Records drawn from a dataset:
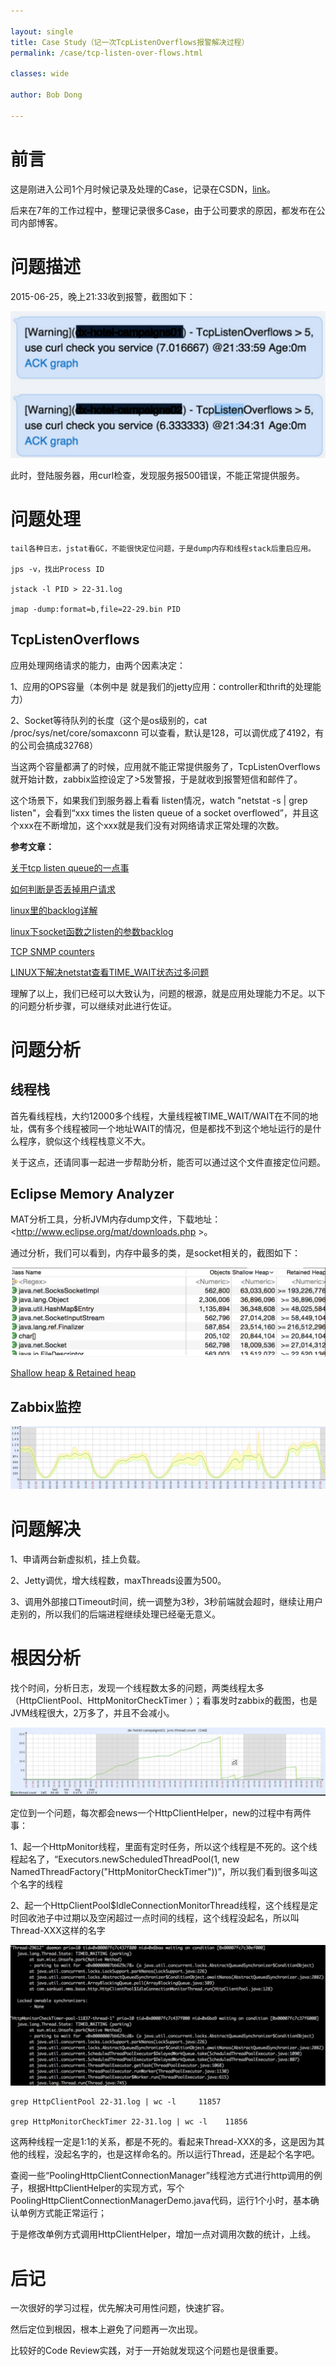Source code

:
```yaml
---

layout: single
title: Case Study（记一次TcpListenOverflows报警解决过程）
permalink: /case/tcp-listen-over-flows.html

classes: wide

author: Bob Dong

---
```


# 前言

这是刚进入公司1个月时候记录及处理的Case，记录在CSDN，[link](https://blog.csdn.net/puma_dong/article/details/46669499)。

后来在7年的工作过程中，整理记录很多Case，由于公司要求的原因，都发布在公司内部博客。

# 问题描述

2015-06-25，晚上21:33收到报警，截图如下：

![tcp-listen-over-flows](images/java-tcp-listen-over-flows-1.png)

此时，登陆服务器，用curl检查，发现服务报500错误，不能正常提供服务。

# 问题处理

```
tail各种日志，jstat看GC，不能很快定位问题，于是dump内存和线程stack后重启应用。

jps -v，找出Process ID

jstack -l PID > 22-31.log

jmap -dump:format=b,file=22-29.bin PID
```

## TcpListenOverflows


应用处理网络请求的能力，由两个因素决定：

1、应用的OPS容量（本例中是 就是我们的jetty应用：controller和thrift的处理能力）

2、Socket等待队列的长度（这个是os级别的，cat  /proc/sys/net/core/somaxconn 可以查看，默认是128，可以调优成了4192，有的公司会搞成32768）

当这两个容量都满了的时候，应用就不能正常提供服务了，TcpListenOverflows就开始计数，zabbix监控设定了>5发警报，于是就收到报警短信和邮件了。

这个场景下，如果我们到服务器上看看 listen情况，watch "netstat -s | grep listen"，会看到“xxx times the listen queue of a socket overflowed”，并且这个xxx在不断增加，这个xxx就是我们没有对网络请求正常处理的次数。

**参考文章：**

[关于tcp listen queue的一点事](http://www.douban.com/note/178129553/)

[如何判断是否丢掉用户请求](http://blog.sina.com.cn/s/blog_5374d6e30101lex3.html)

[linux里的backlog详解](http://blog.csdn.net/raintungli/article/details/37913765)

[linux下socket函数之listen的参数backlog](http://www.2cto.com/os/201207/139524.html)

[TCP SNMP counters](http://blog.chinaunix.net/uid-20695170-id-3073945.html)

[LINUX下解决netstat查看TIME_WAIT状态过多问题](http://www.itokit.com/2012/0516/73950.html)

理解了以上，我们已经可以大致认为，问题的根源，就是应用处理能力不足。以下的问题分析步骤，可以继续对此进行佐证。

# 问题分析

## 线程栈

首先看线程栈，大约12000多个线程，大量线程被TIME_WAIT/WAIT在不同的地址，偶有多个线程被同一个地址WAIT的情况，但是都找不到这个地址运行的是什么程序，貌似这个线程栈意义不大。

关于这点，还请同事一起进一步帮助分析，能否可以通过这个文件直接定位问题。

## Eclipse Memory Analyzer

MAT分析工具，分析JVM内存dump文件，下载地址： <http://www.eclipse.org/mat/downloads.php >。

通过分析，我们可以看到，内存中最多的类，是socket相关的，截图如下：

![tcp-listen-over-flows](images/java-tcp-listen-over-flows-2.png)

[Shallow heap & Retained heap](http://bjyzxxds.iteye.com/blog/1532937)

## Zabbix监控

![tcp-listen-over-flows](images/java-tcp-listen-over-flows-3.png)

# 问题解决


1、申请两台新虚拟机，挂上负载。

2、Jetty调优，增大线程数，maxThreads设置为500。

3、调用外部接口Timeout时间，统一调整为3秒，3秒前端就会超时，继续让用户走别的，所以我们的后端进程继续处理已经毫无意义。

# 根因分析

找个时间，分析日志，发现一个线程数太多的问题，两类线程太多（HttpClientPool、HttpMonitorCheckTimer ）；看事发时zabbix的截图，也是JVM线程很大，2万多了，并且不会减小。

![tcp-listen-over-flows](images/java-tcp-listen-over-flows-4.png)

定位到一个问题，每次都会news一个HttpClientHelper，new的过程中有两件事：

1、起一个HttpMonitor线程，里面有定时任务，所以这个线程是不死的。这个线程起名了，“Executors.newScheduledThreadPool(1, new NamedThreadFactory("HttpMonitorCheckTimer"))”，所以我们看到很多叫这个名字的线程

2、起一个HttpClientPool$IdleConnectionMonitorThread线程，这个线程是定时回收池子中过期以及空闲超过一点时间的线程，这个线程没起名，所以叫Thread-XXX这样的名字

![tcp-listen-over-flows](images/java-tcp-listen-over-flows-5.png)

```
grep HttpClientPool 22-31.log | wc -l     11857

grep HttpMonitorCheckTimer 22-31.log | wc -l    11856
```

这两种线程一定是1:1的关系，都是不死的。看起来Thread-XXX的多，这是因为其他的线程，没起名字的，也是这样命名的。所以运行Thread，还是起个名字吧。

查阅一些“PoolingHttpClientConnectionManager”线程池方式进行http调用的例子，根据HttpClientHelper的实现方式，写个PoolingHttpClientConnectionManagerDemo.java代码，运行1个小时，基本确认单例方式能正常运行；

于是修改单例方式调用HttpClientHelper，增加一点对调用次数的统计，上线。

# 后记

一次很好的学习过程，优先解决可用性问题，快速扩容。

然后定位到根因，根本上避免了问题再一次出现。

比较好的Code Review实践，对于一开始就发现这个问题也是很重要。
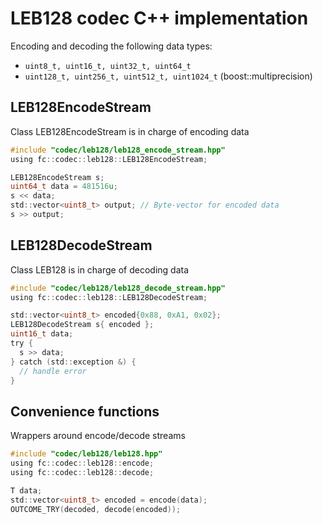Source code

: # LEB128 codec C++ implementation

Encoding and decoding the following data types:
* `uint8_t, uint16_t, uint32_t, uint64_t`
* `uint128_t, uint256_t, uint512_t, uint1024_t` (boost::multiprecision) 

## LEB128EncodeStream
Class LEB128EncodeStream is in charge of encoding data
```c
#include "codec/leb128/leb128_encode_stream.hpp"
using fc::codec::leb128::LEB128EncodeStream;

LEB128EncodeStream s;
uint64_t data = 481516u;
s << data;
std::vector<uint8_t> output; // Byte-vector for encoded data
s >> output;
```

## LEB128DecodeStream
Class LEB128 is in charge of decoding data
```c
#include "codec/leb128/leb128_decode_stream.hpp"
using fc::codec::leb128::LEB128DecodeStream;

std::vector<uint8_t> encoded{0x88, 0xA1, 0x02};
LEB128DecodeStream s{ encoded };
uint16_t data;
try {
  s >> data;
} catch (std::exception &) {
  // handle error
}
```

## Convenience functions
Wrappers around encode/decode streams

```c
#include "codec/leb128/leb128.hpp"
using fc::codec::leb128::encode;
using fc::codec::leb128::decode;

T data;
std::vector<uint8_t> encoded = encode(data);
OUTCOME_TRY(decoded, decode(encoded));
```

Assignment — Every line of the data that includes the word "grep" should be copied.

Answer to this exercise —
这个场景下，如果我们到服务器上看看 listen情况，watch "netstat -s | grep listen"，会看到“xxx times the listen queue of a socket overflowed”，并且这个xxx在不断增加，这个xxx就是我们没有对网络请求正常处理的次数。
grep HttpClientPool 22-31.log | wc -l     11857
grep HttpMonitorCheckTimer 22-31.log | wc -l    11856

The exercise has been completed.